Here's the evidence. I went to bed at 11:00 p.m. Thursday with a 17-inch television in place. At 3:30 a.m. Friday, I was awoken by a short, flat-sounding crash. Thinking Nanuq had knocked over a pot, I crawled out of bed in the dark and walked barefoot into the kitchen. I saw nothing but felt something sharp scrape my foot. I turned on the light to see my television face down on the floor. I observed large pieces of plastic jutting into the air, as well as green and gray computer parts attached to many wires, all spilled onto the carpet like a dropped bowl of spaghetti. About three feet away, I found Nanuq. He looked at me, rolled onto his back and meowed.

I stood in front of the fallen TV for at least three minutes, blinking. Was this really my TV set? Was Nanuq really strong enough to break it?

I surveyed the devastation, collecting the sharpest pieces of plastic.
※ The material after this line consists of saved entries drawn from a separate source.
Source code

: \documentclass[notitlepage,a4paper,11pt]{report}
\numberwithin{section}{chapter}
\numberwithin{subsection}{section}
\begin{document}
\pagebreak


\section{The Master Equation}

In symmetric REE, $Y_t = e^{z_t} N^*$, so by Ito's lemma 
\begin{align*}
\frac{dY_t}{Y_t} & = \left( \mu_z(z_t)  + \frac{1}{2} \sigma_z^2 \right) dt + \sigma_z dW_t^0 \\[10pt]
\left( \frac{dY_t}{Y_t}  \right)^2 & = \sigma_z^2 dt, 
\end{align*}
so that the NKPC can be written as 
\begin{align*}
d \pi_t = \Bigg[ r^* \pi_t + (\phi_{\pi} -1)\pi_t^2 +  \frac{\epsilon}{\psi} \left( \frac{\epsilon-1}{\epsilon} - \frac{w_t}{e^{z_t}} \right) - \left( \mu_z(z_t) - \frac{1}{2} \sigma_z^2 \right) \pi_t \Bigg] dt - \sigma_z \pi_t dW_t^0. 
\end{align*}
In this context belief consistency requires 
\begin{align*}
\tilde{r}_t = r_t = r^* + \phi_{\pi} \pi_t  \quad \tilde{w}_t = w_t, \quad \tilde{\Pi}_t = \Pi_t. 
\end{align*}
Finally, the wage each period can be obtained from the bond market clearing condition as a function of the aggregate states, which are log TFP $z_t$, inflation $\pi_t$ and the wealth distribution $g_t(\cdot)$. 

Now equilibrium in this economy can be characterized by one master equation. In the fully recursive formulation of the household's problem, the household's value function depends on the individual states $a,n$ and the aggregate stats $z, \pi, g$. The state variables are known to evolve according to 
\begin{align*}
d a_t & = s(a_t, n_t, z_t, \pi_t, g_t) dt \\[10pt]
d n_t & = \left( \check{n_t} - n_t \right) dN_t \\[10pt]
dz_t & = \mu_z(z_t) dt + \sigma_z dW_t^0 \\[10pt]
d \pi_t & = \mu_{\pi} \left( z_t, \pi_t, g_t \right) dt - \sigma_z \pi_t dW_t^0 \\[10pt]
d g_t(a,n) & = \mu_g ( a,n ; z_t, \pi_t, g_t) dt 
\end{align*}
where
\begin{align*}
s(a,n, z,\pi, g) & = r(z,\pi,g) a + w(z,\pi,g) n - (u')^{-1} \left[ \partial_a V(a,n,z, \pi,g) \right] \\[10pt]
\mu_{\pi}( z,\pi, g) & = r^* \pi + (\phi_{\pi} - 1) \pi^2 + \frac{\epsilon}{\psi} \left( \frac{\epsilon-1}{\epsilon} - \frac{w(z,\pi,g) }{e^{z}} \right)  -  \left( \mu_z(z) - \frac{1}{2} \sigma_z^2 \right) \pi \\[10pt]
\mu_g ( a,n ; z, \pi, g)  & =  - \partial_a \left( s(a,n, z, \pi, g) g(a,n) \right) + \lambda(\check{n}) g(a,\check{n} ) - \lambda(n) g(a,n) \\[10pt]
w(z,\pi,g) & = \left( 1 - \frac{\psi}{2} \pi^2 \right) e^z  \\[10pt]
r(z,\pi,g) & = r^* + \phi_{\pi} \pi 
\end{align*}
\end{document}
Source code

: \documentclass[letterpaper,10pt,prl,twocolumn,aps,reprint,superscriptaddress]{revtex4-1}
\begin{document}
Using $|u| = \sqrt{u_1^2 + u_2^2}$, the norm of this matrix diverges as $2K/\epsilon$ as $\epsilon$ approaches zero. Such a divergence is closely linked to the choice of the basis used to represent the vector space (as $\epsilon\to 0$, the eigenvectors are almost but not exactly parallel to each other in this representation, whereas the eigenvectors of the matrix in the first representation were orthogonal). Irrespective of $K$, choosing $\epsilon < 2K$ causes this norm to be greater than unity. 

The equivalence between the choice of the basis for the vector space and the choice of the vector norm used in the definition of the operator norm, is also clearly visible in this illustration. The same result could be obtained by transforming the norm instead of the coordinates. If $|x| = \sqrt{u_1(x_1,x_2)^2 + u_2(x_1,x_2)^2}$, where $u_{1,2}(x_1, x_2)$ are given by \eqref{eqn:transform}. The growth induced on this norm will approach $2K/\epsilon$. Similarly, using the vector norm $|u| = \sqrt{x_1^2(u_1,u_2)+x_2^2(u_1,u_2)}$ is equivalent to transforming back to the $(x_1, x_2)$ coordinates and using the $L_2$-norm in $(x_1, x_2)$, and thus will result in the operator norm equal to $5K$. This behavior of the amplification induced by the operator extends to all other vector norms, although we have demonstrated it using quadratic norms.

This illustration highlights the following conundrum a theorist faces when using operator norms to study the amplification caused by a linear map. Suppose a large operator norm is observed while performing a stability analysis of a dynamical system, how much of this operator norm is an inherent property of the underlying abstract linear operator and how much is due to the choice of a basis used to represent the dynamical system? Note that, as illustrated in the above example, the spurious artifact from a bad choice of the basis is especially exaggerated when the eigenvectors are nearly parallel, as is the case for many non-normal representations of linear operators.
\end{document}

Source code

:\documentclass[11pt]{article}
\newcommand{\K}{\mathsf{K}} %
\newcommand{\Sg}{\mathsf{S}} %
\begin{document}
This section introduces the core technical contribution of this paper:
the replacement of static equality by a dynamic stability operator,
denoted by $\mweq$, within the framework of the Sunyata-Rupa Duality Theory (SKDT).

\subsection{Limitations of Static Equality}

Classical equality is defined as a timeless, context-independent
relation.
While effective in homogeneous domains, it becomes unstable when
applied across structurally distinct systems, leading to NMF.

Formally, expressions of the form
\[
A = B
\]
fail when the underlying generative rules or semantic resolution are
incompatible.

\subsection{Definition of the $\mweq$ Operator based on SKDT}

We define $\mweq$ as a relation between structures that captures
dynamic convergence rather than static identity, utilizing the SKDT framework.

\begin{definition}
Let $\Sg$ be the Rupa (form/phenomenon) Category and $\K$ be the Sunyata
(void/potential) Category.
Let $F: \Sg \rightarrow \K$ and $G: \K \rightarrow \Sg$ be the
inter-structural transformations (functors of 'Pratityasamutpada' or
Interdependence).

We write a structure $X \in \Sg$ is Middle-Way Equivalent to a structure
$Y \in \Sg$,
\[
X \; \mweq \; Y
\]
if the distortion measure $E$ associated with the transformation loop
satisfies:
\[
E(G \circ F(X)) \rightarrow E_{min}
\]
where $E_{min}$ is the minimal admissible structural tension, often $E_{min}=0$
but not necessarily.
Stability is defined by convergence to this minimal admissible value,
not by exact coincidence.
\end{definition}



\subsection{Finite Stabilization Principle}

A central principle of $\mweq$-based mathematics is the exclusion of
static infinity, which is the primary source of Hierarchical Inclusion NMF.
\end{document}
Then I picked up the TV and actually attempted to turn it on. Clearly, I was in a state of shock. How could Nanuq do this to me? And why the night before the Daytime Emmy Awards, when I was to see my idol, Rick Springfield, perform for the first time in a decade? Truly tragic.

I was so devastated I decided to shower and get ready for work. I was ready to leave at 4:30 but couldn't bring myself to do it. Instead, I crawled into bed fully clothed and fell asleep. When I woke up several hours later, I thought the whole night had been a dream. But when I looked around the corner, there was my TV, still flat on the ground.

Nevertheless, I have begun the process of forgiving Nanuq. Maybe he did it because he doesn't like watching baseball games with me. Maybe he wanted a larger TV set. I'll never know.